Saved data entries
- Opening Delimiter -
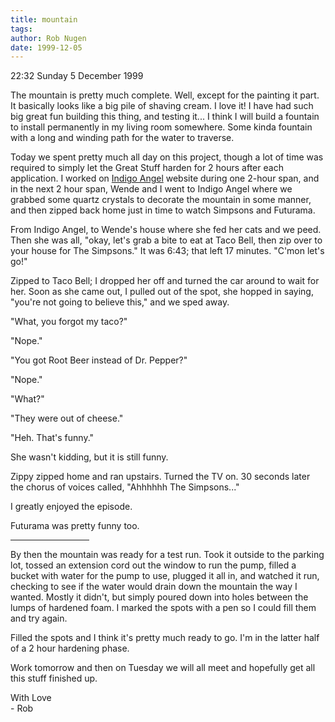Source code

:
 ```yaml
---
title: mountain
tags: 
author: Rob Nugen
date: 1999-12-05
---
```


<p class="date">22:32 Sunday 5 December 1999</p>

<p>The mountain is pretty much complete.  Well, except for the painting it part.  It basically looks like a big pile of shaving cream.  I love it!  I have had such big great fun building this thing, and testing it...  I think I will build a fountain to install permanently in my living room somewhere.  Some kinda fountain with a long and winding path for the water to traverse.

<p>Today we spent pretty much all day on this project, though a lot of time was required to simply let the Great Stuff harden for 2 hours after each application.  I worked on <a href="indigoangel.cjb.net">Indigo Angel</a> website during one 2-hour span, and in the next 2 hour span, Wende and I went to Indigo Angel where we grabbed some quartz crystals to decorate the mountain in some manner, and then zipped back home just in time to watch Simpsons and Futurama.

<p>From Indigo Angel, to Wende's house where she fed her cats and we peed.  Then she was all, "okay, let's grab a bite to eat at Taco Bell, then zip over to your house for The Simpsons."  It was 6:43; that left 17 minutes.  "C'mon let's go!"

<p>Zipped to Taco Bell; I dropped her off and turned the car around to wait for her.  Soon as she came out, I pulled out of the spot, she hopped in saying, "you're not going to believe this," and we sped away.

<p>"What, you forgot my taco?"

<p>"Nope."

<p>"You got Root Beer instead of Dr. Pepper?"

<p>"Nope."

<p>"What?"

<p>"They were out of cheese."

<p>"Heh.  That's funny."

<p>She wasn't kidding, but it is still funny.

<p>Zippy zipped home and ran upstairs.  Turned the TV on.  30 seconds later the chorus of voices called, "Ahhhhhh  The Simpsons..."

<p>I greatly enjoyed the episode.

<p>Futurama was pretty funny too.

<p><hr align="left" width="25%">

<p>By then the mountain was ready for a test run.  Took it outside to the parking lot, tossed an extension cord out the window to run the pump, filled a bucket with water for the pump to use, plugged it all in, and watched it run, checking to see if the water would drain down the mountain the way I wanted.   Mostly it didn't, but simply poured down into holes between the lumps of hardened foam.  I marked the spots with a pen so I could fill them and try again.

<p>Filled the spots and I think it's pretty much ready to go.  I'm in the latter half of a 2 hour hardening phase.

<p>Work tomorrow and then on Tuesday we will all meet and hopefully get all this stuff finished up.

<p>With Love
<br>- Rob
- Closing Delimiter -
EXERCISE GOAL:
Each line above that contains the string "pretty" should be identified and copied.

EXERCISE SOLUTION:
<p>The mountain is pretty much complete.  Well, except for the painting it part.  It basically looks like a big pile of shaving cream.  I love it!  I have had such big great fun building this thing, and testing it...  I think I will build a fountain to install permanently in my living room somewhere.  Some kinda fountain with a long and winding path for the water to traverse.
<p>Today we spent pretty much all day on this project, though a lot of time was required to simply let the Great Stuff harden for 2 hours after each application.  I worked on <a href="indigoangel.cjb.net">Indigo Angel</a> website during one 2-hour span, and in the next 2 hour span, Wende and I went to Indigo Angel where we grabbed some quartz crystals to decorate the mountain in some manner, and then zipped back home just in time to watch Simpsons and Futurama.
<p>Futurama was pretty funny too.
<p>Filled the spots and I think it's pretty much ready to go.  I'm in the latter half of a 2 hour hardening phase.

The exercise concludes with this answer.